The mechanism of action of volatile anesthetics is unknown. Since C. elegans has a relatively simple nervous system, we are using it to study the effect of anesthetics. We hope that by comparing N2 to other strains showing altered responses to anesthetics, we may be able to locate the locus of anesthetic action. N2 responds to anesthetics in a manner correlating well to more complex organisms. The anesthetics render nematodes immobile, and the effect is quickly reversible. We define anesthesia in N2 as immobility for longer than 10 seconds . The ED(50) is that 'effective dose ' or concentration which anesthetizes 50% of the individuals. When the log ED(50)'s of the different anesthetics are graphed versus the respective oil/gas partition coefficients (O/G ) one obtains a straight line with a slope of -1 in all other organisms studied. We found this to be true also in C. elegans. We have isolated a mutant, ec1, which shows an altered response to volatile anesthetics. The mutant shows increased sensitivity to some anesthetics, but not all. The slope of the log- log plot between the ED(50) 's and the O/G 's is altered.
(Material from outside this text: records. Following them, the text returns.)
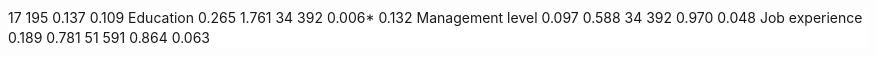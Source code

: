 <td align="center">17</td>

<td align="center">195</td>

<td align="center">0.137</td>

<td align="center">0.109</td>

</tr>

<tr bgcolor="#E8FBA4">

<td>Education</td>

<td align="center">0.265</td>

<td align="center">1.761</td>

<td align="center">34</td>

<td align="center">392</td>

<td align="center">0.006*</td>

<td align="center">0.132</td>

</tr>

<tr>

<td>Management level</td>

<td align="center">0.097</td>

<td align="center">0.588</td>

<td align="center">34</td>

<td align="center">392</td>

<td align="center">0.970</td>

<td align="center">0.048</td>

</tr>

<tr>

<td>Job experience</td>

<td align="center">0.189</td>

<td align="center">0.781</td>

<td align="center">51</td>

<td align="center">591</td>

<td align="center">0.864</td>

<td align="center">0.063</td>

</tr>

<tr bgcolor="#E8FBA4">

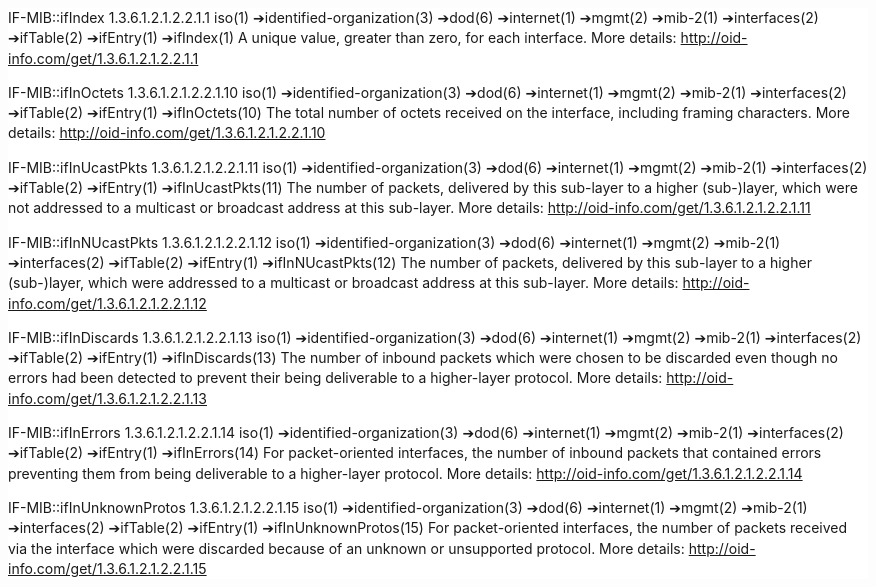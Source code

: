 IF-MIB::ifIndex 1.3.6.1.2.1.2.2.1.1
iso(1) ➔identified-organization(3) ➔dod(6) ➔internet(1) ➔mgmt(2) ➔mib-2(1) ➔interfaces(2) ➔ifTable(2)
        ➔ifEntry(1) ➔ifIndex(1)
A unique value, greater than zero, for each interface.
More details: http://oid-info.com/get/1.3.6.1.2.1.2.2.1.1

IF-MIB::ifInOctets 1.3.6.1.2.1.2.2.1.10
iso(1) ➔identified-organization(3) ➔dod(6) ➔internet(1) ➔mgmt(2) ➔mib-2(1) ➔interfaces(2) ➔ifTable(2)
        ➔ifEntry(1) ➔ifInOctets(10)
The total number of octets received on the interface, including framing characters.
More details: http://oid-info.com/get/1.3.6.1.2.1.2.2.1.10

IF-MIB::ifInUcastPkts 1.3.6.1.2.1.2.2.1.11
iso(1) ➔identified-organization(3) ➔dod(6) ➔internet(1) ➔mgmt(2) ➔mib-2(1) ➔interfaces(2) ➔ifTable(2)
        ➔ifEntry(1) ➔ifInUcastPkts(11)
The number of packets, delivered by this sub-layer to a higher (sub-)layer, which were not addressed to a multicast
    or broadcast address at this sub-layer.
More details: http://oid-info.com/get/1.3.6.1.2.1.2.2.1.11

IF-MIB::ifInNUcastPkts 1.3.6.1.2.1.2.2.1.12
iso(1) ➔identified-organization(3) ➔dod(6) ➔internet(1) ➔mgmt(2) ➔mib-2(1) ➔interfaces(2) ➔ifTable(2)
        ➔ifEntry(1) ➔ifInNUcastPkts(12)
The number of packets, delivered by this sub-layer to a higher (sub-)layer, which were addressed to a multicast or
    broadcast address at this sub-layer.
More details: http://oid-info.com/get/1.3.6.1.2.1.2.2.1.12

IF-MIB::ifInDiscards 1.3.6.1.2.1.2.2.1.13
iso(1) ➔identified-organization(3) ➔dod(6) ➔internet(1) ➔mgmt(2) ➔mib-2(1) ➔interfaces(2) ➔ifTable(2)
        ➔ifEntry(1) ➔ifInDiscards(13)
The number of inbound packets which were chosen to be discarded even though no errors had been detected to prevent
    their being deliverable to a higher-layer protocol.
More details: http://oid-info.com/get/1.3.6.1.2.1.2.2.1.13

IF-MIB::ifInErrors 1.3.6.1.2.1.2.2.1.14
iso(1) ➔identified-organization(3) ➔dod(6) ➔internet(1) ➔mgmt(2) ➔mib-2(1) ➔interfaces(2) ➔ifTable(2)
        ➔ifEntry(1) ➔ifInErrors(14)
For packet-oriented interfaces, the number of inbound packets that contained errors preventing them from being
    deliverable to a higher-layer protocol.
More details: http://oid-info.com/get/1.3.6.1.2.1.2.2.1.14

IF-MIB::ifInUnknownProtos 1.3.6.1.2.1.2.2.1.15
iso(1) ➔identified-organization(3) ➔dod(6) ➔internet(1) ➔mgmt(2) ➔mib-2(1) ➔interfaces(2) ➔ifTable(2)
        ➔ifEntry(1) ➔ifInUnknownProtos(15)
For packet-oriented interfaces, the number of packets received via the interface which were discarded because of an
    unknown or unsupported protocol.
More details: http://oid-info.com/get/1.3.6.1.2.1.2.2.1.15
To our knowledge, this is the only organism for which this is true. We feel there is a good chance that the alteration is at the site of action of volatile anesthetics. Analsysis of ec1 shows that it does not complement unc-79. We therefore tested two other alleles of this gene and found that e1068 and e1291 are similarly altered in their response to anesthetics. We have also obtained a strain from Jim Lewis, unc-80, which shows sensitivities to anesthetics very similar to ec1. (Both unc-79 and unc-80 have a 'fainter' phenotype.) Using anesthetic hyper. sensitivity as a phenotype, we have mapped unc-80 to linkage group V. In addition, we have now isolated an X-linked suppressor mutation, itself Unc, that returns unc-80 and unc-1 to normal anesthetic sensitivities. This suppressor, a recessive mutation, has normal anesthetic sensitivity. We are continuing to map unc-80 and the suppressor. We are also constructing a double mutant unc-79;unc-80 to determine its response to anesthetics. In the long run, we would like to determine the molecular differences between N2, unc-79, and unc-8O.